Dans la lumière de Turner en 5 chefs-d’œuvre

Dans la lumière de Turner en 5 chefs-d’œuvre
Wiliam Turner, La Visite de la Tombe, huile sur toile, 91,4 x 121,9 cm © Tate

Maître de la lumière, William Turner a également porté l'art de l'aquarelle à un niveau inégalé. Conçue en collaboration avec la Tate Britain de Londres, qui abrite aujourd'hui la plus grande collection d'œuvres de Turner au monde, l'exposition du musée Jacquemart-André à Paris en 2020 retraçait la quête de sublime de cet artiste « ivre de couleur ». Démonstration en 5 chefs-d'oeuvre.
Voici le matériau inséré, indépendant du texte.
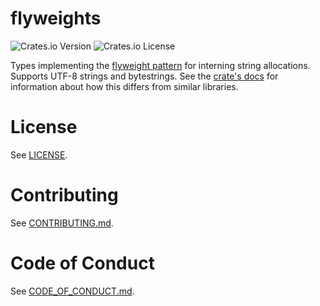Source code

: # flyweights

![Crates.io Version](https://img.shields.io/crates/v/flyweights)
![Crates.io License](https://img.shields.io/crates/l/flyweights)

Types implementing the [flyweight pattern] for interning string allocations. Supports UTF-8 strings
and bytestrings. See the [crate's docs](https://docs.rs/flyweights) for information about how this
differs from similar libraries.

# License

See [LICENSE](LICENSE).

# Contributing

See [CONTRIBUTING.md](CONTRIBUTING.md).

# Code of Conduct

See [CODE_OF_CONDUCT.md](CODE_OF_CONDUCT.md).

[flyweight pattern]: https://en.wikipedia.org/wiki/Flyweight_pattern

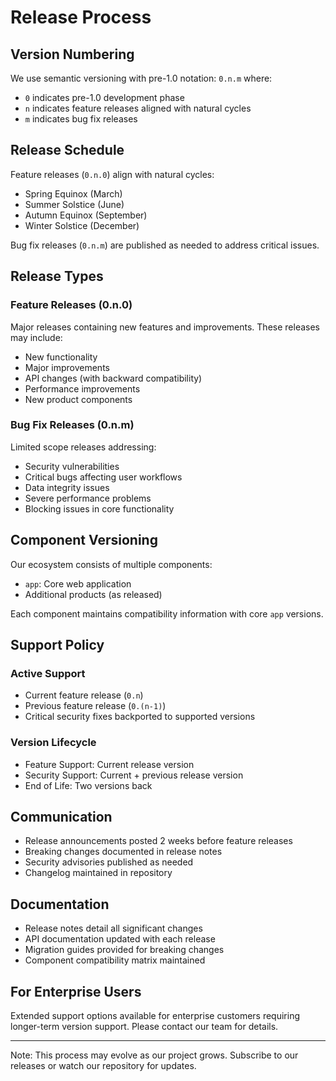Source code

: # Release Process

## Version Numbering
We use semantic versioning with pre-1.0 notation: `0.n.m` where:
- `0` indicates pre-1.0 development phase
- `n` indicates feature releases aligned with natural cycles
- `m` indicates bug fix releases

## Release Schedule
Feature releases (`0.n.0`) align with natural cycles:
- Spring Equinox (March)
- Summer Solstice (June)
- Autumn Equinox (September)
- Winter Solstice (December)

Bug fix releases (`0.n.m`) are published as needed to address critical issues.

## Release Types

### Feature Releases (0.n.0)
Major releases containing new features and improvements. These releases may include:
- New functionality
- Major improvements
- API changes (with backward compatibility)
- Performance improvements
- New product components

### Bug Fix Releases (0.n.m)
Limited scope releases addressing:
- Security vulnerabilities
- Critical bugs affecting user workflows
- Data integrity issues
- Severe performance problems
- Blocking issues in core functionality

## Component Versioning
Our ecosystem consists of multiple components:
- `app`: Core web application
- Additional products (as released)

Each component maintains compatibility information with core `app` versions.

## Support Policy

### Active Support
- Current feature release (`0.n`)
- Previous feature release (`0.(n-1)`)
- Critical security fixes backported to supported versions

### Version Lifecycle
- Feature Support: Current release version
- Security Support: Current + previous release version
- End of Life: Two versions back

## Communication
- Release announcements posted 2 weeks before feature releases
- Breaking changes documented in release notes
- Security advisories published as needed
- Changelog maintained in repository

## Documentation
- Release notes detail all significant changes
- API documentation updated with each release
- Migration guides provided for breaking changes
- Component compatibility matrix maintained

## For Enterprise Users
Extended support options available for enterprise customers requiring longer-term version support. Please contact our team for details.

---

Note: This process may evolve as our project grows. Subscribe to our releases or watch our repository for updates.
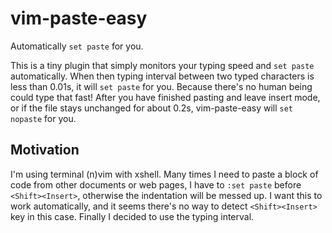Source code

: # vim-paste-easy

Automatically `set paste` for you.

This is a tiny plugin that simply monitors your typing speed and `set paste`
automatically. When then typing interval between two typed characters is less
than 0.01s, it will `set paste` for you. Because there's no human being could
type that fast! After you have finished pasting and leave insert mode, or if
the file stays unchanged for about 0.2s, vim-paste-easy will `set nopaste` for
you.

## Motivation

I'm using terminal (n)vim with xshell. Many times I need to paste a block of
code from other documents or web pages, I have to `:set paste` before
`<Shift><Insert>`, otherwise the indentation will be messed up. I want this to
work automatically, and it seems there's no way to detect `<Shift><Insert>`
key in this case. Finally I decided to use the typing interval.


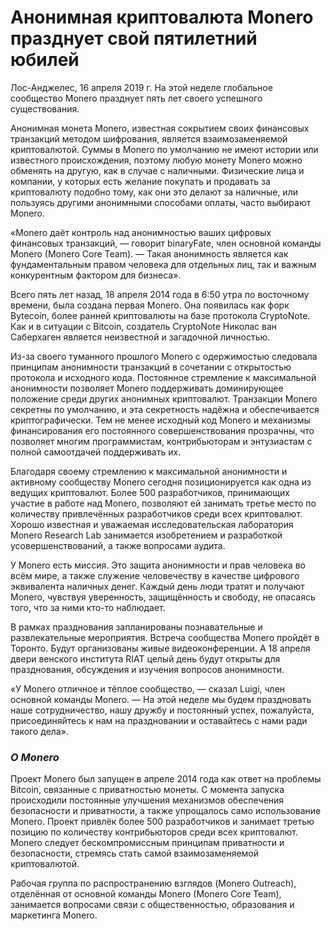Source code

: # Анонимная криптовалюта Monero празднует свой пятилетний юбилей

Лос-Анджелес, 16 апреля 2019 г. На этой неделе глобальное сообщество Monero празднует пять лет своего успешного существования.

Анонимная монета Monero, известная сокрытием своих финансовых транзакций методом шифрования, является взаимозаменяемой криптовалютой. Суммы в Monero по умолчанию не имеют истории или известного происхождения, поэтому любую монету Monero можно обменять на другую, как в случае с наличными. Физические лица и компании, у которых есть желание покупать и продавать за криптовалюту подобно тому, как они это делают за наличные, или пользуясь другими анонимными способами оплаты, часто выбирают Monero.

«Monero даёт контроль над анонимностью ваших цифровых финансовых транзакций, — говорит binaryFate, член основной команды Monero (Monero Core Team). — Такая анонимность является как фундаментальным правом человека для отдельных лиц, так и важным конкурентным фактором для бизнеса».

Всего пять лет назад, 18 апреля 2014 года в 6:50 утра по восточному времени, была создана первая Monero. Она появилась как форк Bytecoin, более ранней криптовалюты на базе протокола CryptoNote. Как и в ситуации с Bitcoin, создатель CryptoNote Николас ван Саберхаген является неизвестной и загадочной личностью.

Из-за своего туманного прошлого Monero с одержимостью следовала принципам анонимности транзакций в сочетании с открытостью протокола и исходного кода. Постоянное стремление к максимальной анонимности позволяет Monero поддерживать доминирующее положение среди других анонимных криптовалют. Транзакции Monero секретны по умолчанию, и эта секретность надёжна и обеспечивается криптографически. Тем не менее исходный код Monero и механизмы финансирования его постоянного совершенствования прозрачны, что позволяет многим программистам, контрибьюторам и энтузиастам с полной самоотдачей поддерживать их.

Благодаря своему стремлению к максимальной анонимности и активному сообществу Monero сегодня позиционируется как одна из ведущих криптовалют. Более 500 разработчиков, принимающих участие в работе над Monero, позволяют ей занимать третье место по количеству привлечённых разработчиков среди всех криптовалют. Хорошо известная и уважаемая исследовательская лаборатория Monero Research Lab занимается изобретением и разработкой усовершенствований, а также вопросами аудита.

У Monero есть миссия. Это защита анонимности и прав человека во всём мире, а также служение человечеству в качестве цифрового эквивалента наличных денег. Каждый день люди тратят и получают Monero, чувствуя уверенность, защищённость и свободу, не опасаясь того, что за ними кто-то наблюдает.

В рамках празднования запланированы познавательные и развлекательные мероприятия. Встреча сообщества Monero пройдёт в Торонто. Будут организованы живые видеоконференции. А 18 апреля двери венского института RIAT целый день будут открыты для празднования, обсуждения и изучения вопросов анонимности.

«У Monero отличное и тёплое сообщество, — сказал Luigi, член основной команды Monero. — На этой неделе мы будем праздновать наше сотрудничество, нашу дружбу и постоянный успех, пожалуйста, присоединяйтесь к нам на праздновании и оставайтесь с нами ради такого дела».

### _О Monero_

Проект Monero был запущен в апреле 2014 года как ответ на проблемы Bitcoin, связанные с приватностью монеты. С момента запуска происходили постоянные улучшения механизмов обеспечения безопасности и приватности, а также упрощалось само использование Monero. Проект привлёк более 500 разработчиков и занимает третью позицию по количеству контрибьюторов среди всех криптовалют. Monero следует бескомпромиссным принципам приватности и безопасности, стремясь стать самой взаимозаменяемой криптовалютой.

Рабочая группа по распространению взглядов (Monero Outreach), отделённая от основной команды Monero (Monero Core Team), занимается вопросами связи с общественностью, образования и маркетинга Monero.
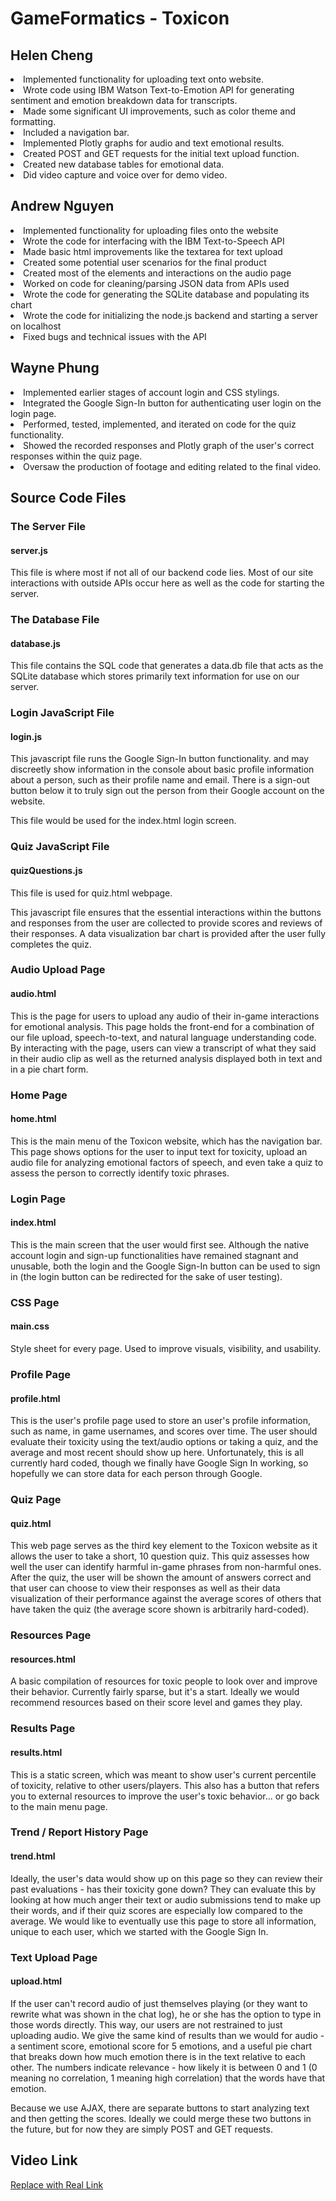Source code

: # GameFormatics - Toxicon

## Helen Cheng
<li>Implemented functionality for uploading text onto website.</li>
<li>Wrote code using IBM Watson Text-to-Emotion API for generating sentiment and emotion breakdown data for transcripts.</li>
<li>Made some significant UI improvements, such as color theme and formatting.</li>
<li>Included a navigation bar.</li>
<li>Implemented Plotly graphs for audio and text emotional results.</li>
<li>Created POST and GET requests for the initial text upload function.</li>
<li>Created new database tables for emotional data.</li>
<li>Did video capture and voice over for demo video.</li>

## Andrew Nguyen
<li>Implemented functionality for uploading files onto the website</li>
<li>Wrote the code for interfacing with the IBM Text-to-Speech API </li>
<li>Made basic html improvements like the textarea for text upload</li>
<li>Created some potential user scenarios for the final product </li>
<li>Created most of the elements and interactions on the audio page</li>
<li>Worked on code for cleaning/parsing JSON data from APIs used</li>
<li>Wrote the code for generating the SQLite database and populating its chart</li>
<li>Wrote the code for initializing the node.js backend and starting a server on localhost</li>
<li>Fixed bugs and technical issues with the API</li>

## Wayne Phung
<li>Implemented earlier stages of account login and CSS stylings.</li>
<li>Integrated the Google Sign-In button for authenticating user login on the login page.</li>
<li>Performed, tested, implemented, and iterated on code for the quiz functionality.</li>
<li>Showed the recorded responses and Plotly graph of the user's correct responses within the quiz page.</li>
<li>Oversaw the production of footage and editing related to the final video.</li>

## Source Code Files

### The Server File
#### server.js

This file is where most if not all of our backend code lies.
Most of our site interactions with outside APIs occur here as well
as the code for starting the server.

### The Database File
#### database.js

This file contains the SQL code that generates a data.db file that acts as the SQLite database which stores primarily text information for use on our server.

### Login JavaScript File
#### login.js

This javascript file runs the Google Sign-In button functionality.
and may discreetly show information in the console about basic
profile information about a person, such as their profile name
and email. There is a sign-out button below it to truly sign
out the person from their Google account on the website.

This file would be used for the index.html login screen.

### Quiz JavaScript File
#### quizQuestions.js

This file is used for quiz.html webpage.

This javascript file ensures that the essential interactions within 
the buttons and responses from the user are collected to provide 
scores and reviews of their responses. A data visualization bar chart 
is provided after the user fully completes the quiz.

### Audio Upload Page
#### audio.html
This is the page for users to upload any audio of their in-game interactions for emotional analysis. This page holds the front-end for a combination of our file upload, speech-to-text, and natural language understanding code. By interacting with the page, users can view a transcript of what they said in their audio clip as well as the returned analysis displayed both in text and in a pie chart form.

### Home Page
#### home.html

This is the main menu of the Toxicon website, which has the navigation bar.
This page shows options for the user to input text for toxicity, upload an audio file
for analyzing emotional factors of speech, and even take a quiz to assess the person
to correctly identify toxic phrases.

### Login Page
#### index.html

This is the main screen that the user would first see.
Although the native account login and sign-up functionalities
have remained stagnant and unusable, both the login and the
Google Sign-In button can be used to sign in (the login
button can be redirected for the sake of user testing).

### CSS Page
#### main.css

Style sheet for every page.
Used to improve visuals, visibility, and usability.

### Profile Page
#### profile.html

This is the user's profile page used to store an user's profile information, such as name, in game
usernames, and scores over time. The user should evaluate their toxicity using the text/audio 
options or taking a quiz, and the average and most recent should show up here. Unfortunately, 
this is all currently hard coded, though we finally have Google Sign In working, so hopefully we 
can store data for each person through Google.

### Quiz Page
#### quiz.html

This web page serves as the third key element to the Toxicon website as it
allows the user to take a short, 10 question quiz. This quiz assesses
how well the user can identify harmful in-game phrases from non-harmful
ones. After the quiz, the user will be shown the amount of answers correct
and that user can choose to view their responses as well as their data
visualization of their performance against the average scores of others
that have taken the quiz (the average score shown is arbitrarily hard-coded).

### Resources Page
#### resources.html

A basic compilation of resources for toxic people to look over and
improve their behavior. Currently fairly sparse, but it's a start.
Ideally we would recommend resources based on their score level
and games they play.

### Results Page
#### results.html

This is a static screen, which was meant to show user's current percentile 
of toxicity, relative to other users/players. This also has a button that
refers you to external resources to improve the user's toxic behavior...
or go back to the main menu page.

### Trend / Report History Page
#### trend.html

Ideally, the user's data would show up on this page so they
can review their past evaluations - has their toxicity gone down?
They can evaluate this by looking at how much anger their text or
audio submissions tend to make up their words, and if their quiz
scores are especially low compared to the average. We would like
to eventually use this page to store all information, unique to
each user, which we started with the Google Sign In.

### Text Upload Page
#### upload.html

If the user can't record audio of just themselves playing (or they
want to rewrite what was shown in the chat log), he or she has the
option to type in those words directly. This way, our users are
not restrained to just uploading audio. We give the same kind of
results than we would for audio - a sentiment score, emotional score
for 5 emotions, and a useful pie chart that breaks down how much
emotion there is in the text relative to each other. The numbers
indicate relevance - how likely it is between 0 and 1 
(0 meaning no correlation, 1 meaning high correlation) that the 
words have that emotion.

Because we use AJAX, there are separate buttons to start analyzing
text and then getting the scores. Ideally we could merge these
two buttons in the future, but for now they are simply POST and GET
requests.

## Video Link
[Replace with Real Link](https://www.youtube.com/watch?v=dQw4w9WgXcQ)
1. Forteresse à la mode italienne

La pratique de l’aquarelle répond chez Turner à plusieurs objectifs. Certaines, soigneusement « finies », sont destinées à l’exposition publique, à l’instar de ce Château de Caernarvon, présenté dans l’exposition du musée Jacquemart-André. Peinte d’après un dessin exécuté in situ lors de son voyage au Pays de Galles en 1799, l’œuvre est présentée à la Royal Academy l’année suivante. Elle est accompagnée d’un poème, sans doute écrit par Turner lui-même, qui élucide le sens de la composition. L’artiste s’est inspiré pour ce texte d’un poème de Thomas Gray, Le Barde (1757), qui narre la disparition des bardes gallois suite à l’invasion anglaise.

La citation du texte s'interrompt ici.